**Activity**.
Using the listing below, work out the number of lines in which "študenti" appears; return only that figure.

**Supplied material**.
☆ ☆ ☆ ☆ ☆ ☆ ☆
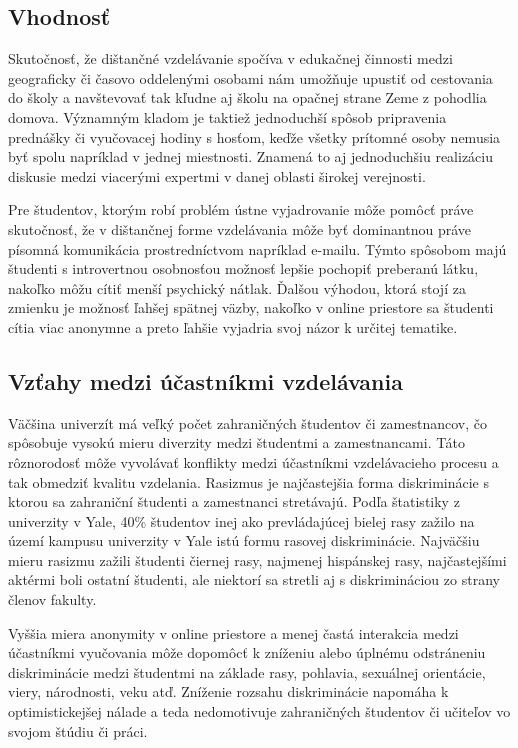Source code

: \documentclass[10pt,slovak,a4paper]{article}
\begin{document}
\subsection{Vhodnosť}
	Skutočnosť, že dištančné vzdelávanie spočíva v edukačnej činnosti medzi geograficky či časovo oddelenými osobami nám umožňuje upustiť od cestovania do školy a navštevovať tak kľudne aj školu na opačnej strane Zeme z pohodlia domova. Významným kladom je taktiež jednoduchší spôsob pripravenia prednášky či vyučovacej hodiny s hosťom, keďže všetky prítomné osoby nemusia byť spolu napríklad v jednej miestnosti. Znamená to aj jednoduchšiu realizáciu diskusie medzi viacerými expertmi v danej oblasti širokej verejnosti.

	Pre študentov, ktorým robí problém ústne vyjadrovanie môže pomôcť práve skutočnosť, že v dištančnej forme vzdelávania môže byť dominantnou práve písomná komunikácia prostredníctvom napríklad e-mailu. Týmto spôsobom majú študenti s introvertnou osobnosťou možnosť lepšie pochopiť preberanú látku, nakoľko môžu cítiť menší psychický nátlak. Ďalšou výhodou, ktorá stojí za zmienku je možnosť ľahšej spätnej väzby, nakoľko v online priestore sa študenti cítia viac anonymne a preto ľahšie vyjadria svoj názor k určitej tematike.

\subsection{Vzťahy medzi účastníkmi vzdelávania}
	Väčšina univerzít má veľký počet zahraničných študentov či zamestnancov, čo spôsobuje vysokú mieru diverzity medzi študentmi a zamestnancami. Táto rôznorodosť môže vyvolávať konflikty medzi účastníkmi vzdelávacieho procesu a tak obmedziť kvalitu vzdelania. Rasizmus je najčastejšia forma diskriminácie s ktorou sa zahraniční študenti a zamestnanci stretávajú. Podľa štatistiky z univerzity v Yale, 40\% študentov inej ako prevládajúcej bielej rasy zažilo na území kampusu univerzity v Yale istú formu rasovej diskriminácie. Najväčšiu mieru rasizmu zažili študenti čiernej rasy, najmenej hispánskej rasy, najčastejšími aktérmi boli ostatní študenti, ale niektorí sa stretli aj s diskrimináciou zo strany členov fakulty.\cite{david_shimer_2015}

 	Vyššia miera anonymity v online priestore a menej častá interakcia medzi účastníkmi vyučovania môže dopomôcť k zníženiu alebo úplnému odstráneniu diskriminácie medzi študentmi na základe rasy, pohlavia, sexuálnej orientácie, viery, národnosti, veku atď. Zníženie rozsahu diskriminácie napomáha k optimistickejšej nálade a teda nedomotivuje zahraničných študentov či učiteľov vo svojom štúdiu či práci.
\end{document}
☆ ☆ ☆ ☆ ☆ ☆ ☆
**Response box**.
2